# my new ride 07 f150 4 door



## ASD (Apr 8, 2007)

so what say u ??


----------



## begleytree (Apr 8, 2007)

hate the wheels and brush guard. love the truck!
-Ralph


----------



## NYH1 (Apr 8, 2007)

Nice truck ASD! I just got my new truck last week!


----------



## ASD (Apr 8, 2007)

NYH1 said:


> Nice truck ASD! I just got my new truck last week!



pic please


----------



## ASD (Apr 8, 2007)

begleytree said:


> hate the wheels and brush guard. love the truck!
> -Ralph



that was the only way to put a winch on it and as 4 the wheels i hate crome on a work truck


----------



## NYH1 (Apr 8, 2007)

ASD said:


> pic please


Here is one.
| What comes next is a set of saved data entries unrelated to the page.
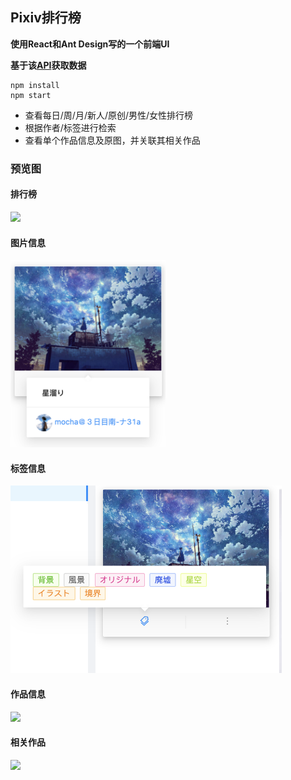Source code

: ## Pixiv排行榜

**使用React和Ant Design写的一个前端UI**  

**基于该[API](https://api.imjad.cn/pixiv_v2.md)获取数据**  

```
npm install
npm start
```
* 查看每日/周/月/新人/原创/男性/女性排行榜
* 根据作者/标签进行检索
* 查看单个作品信息及原图，并关联其相关作品



### 预览图
#### 排行榜
<img height="500px" src="./image/full.png">  

#### 图片信息
<img height="300px" src="./image/hoverDetail.png">   

#### 标签信息
<img height="300px" src="./image/tagsDetail.png">   

#### 作品信息
<img height="500px" src="./image/illustDetail.png">   

#### 相关作品
<img height="500px" src="./image/relatedIllust.png">   
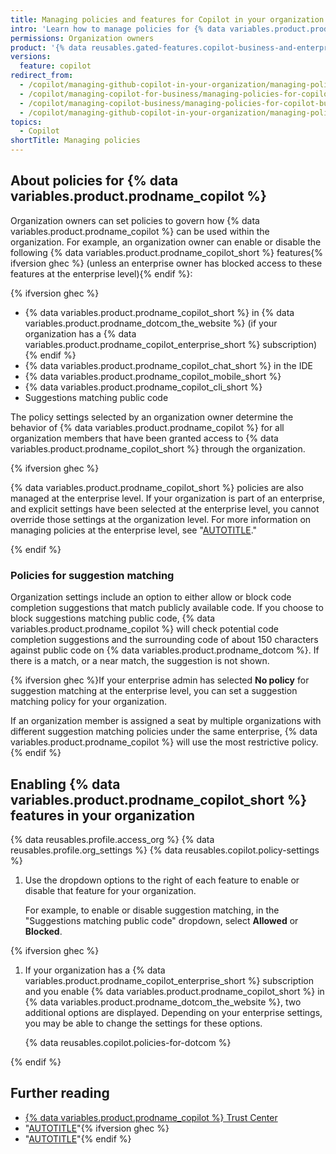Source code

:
 ```yaml
---
title: Managing policies and features for Copilot in your organization
intro: 'Learn how to manage policies for {% data variables.product.prodname_copilot %} in your organization.'
permissions: Organization owners
product: '{% data reusables.gated-features.copilot-business-and-enterprise %}'
versions:
  feature: copilot
redirect_from:
  - /copilot/managing-github-copilot-in-your-organization/managing-policies-for-copilot-business-in-your-organization
  - /copilot/managing-copilot-for-business/managing-policies-for-copilot-for-business-in-your-organization
  - /copilot/managing-copilot-business/managing-policies-for-copilot-business-in-your-organization
  - /copilot/managing-github-copilot-in-your-organization/managing-policies-and-features-for-copilot-in-your-organization
topics:
  - Copilot
shortTitle: Managing policies
---
```


## About policies for {% data variables.product.prodname_copilot %}

Organization owners can set policies to govern how {% data variables.product.prodname_copilot %} can be used within the organization. For example, an organization owner can enable or disable the following {% data variables.product.prodname_copilot_short %} features{% ifversion ghec %} (unless an enterprise owner has blocked access to these features at the enterprise level){% endif %}:

{% ifversion ghec %}
* {% data variables.product.prodname_copilot_short %} in {% data variables.product.prodname_dotcom_the_website %} (if your organization has a {% data variables.product.prodname_copilot_enterprise_short %} subscription){% endif %}
* {% data variables.product.prodname_copilot_chat_short %} in the IDE
* {% data variables.product.prodname_copilot_mobile_short %}
* {% data variables.product.prodname_copilot_cli_short %}
* Suggestions matching public code

The policy settings selected by an organization owner determine the behavior of {% data variables.product.prodname_copilot %} for all organization members that have been granted access to {% data variables.product.prodname_copilot_short %} through the organization.

{% ifversion ghec %}

{% data variables.product.prodname_copilot_short %} policies are also managed at the enterprise level. If your organization is part of an enterprise, and explicit settings have been selected at the enterprise level, you cannot override those settings at the organization level. For more information on managing policies at the enterprise level, see "[AUTOTITLE](/copilot/managing-copilot/managing-copilot-for-your-enterprise/managing-policies-and-features-for-copilot-in-your-enterprise)."

{% endif %}

### Policies for suggestion matching

Organization settings include an option to either allow or block code completion suggestions that match publicly available code. If you choose to block suggestions matching public code, {% data variables.product.prodname_copilot %} will check potential code completion suggestions and the surrounding code of about 150 characters against public code on {% data variables.product.prodname_dotcom %}. If there is a match, or a near match, the suggestion is not shown.

{% ifversion ghec %}If your enterprise admin has selected **No policy** for suggestion matching at the enterprise level, you can set a suggestion matching policy for your organization.

If an organization member is assigned a seat by multiple organizations with different suggestion matching policies under the same enterprise, {% data variables.product.prodname_copilot %} will use the most restrictive policy.{% endif %}

## Enabling {% data variables.product.prodname_copilot_short %} features in your organization

{% data reusables.profile.access_org %}
{% data reusables.profile.org_settings %}
{% data reusables.copilot.policy-settings %}
1. Use the dropdown options to the right of each feature to enable or disable that feature for your organization.

   For example, to enable or disable suggestion matching, in the "Suggestions matching public code" dropdown, select **Allowed** or **Blocked**.

{% ifversion ghec %}

1. If your organization has a {% data variables.product.prodname_copilot_enterprise_short %} subscription and you enable {% data variables.product.prodname_copilot_short %} in {% data variables.product.prodname_dotcom_the_website %}, two additional options are displayed. Depending on your enterprise settings, you may be able to change the settings for these options.

      {% data reusables.copilot.policies-for-dotcom %}

{% endif %}

## Further reading

* [{% data variables.product.prodname_copilot %} Trust Center](https://resources.github.com/copilot-trust-center)
* "[AUTOTITLE](/copilot/using-github-copilot/finding-public-code-that-matches-github-copilot-suggestions)"{% ifversion ghec %}
* "[AUTOTITLE](/copilot/github-copilot-enterprise/overview/enabling-github-copilot-enterprise-features)"{% endif %}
I have a thread with a few more pic too!


----------



## begleytree (Apr 8, 2007)

ASD said:


> that was the only way to put a winch on it and as 4 the wheels i hate crome on a work truck



oh no brother, I wasn't knocking it! we all have diff tastes in options, but you chose an awesome truck
-Ralph


----------



## ASD (Apr 9, 2007)

begleytree said:


> oh no brother, I wasn't knocking it! we all have diff tastes in options, but you chose an awesome truck
> -Ralph




hay Ralph no offense taken we all have different tastes ! an i agree with u i do not like the way the brush guard looks but their arn't vary many opp's 4 o7s yet


----------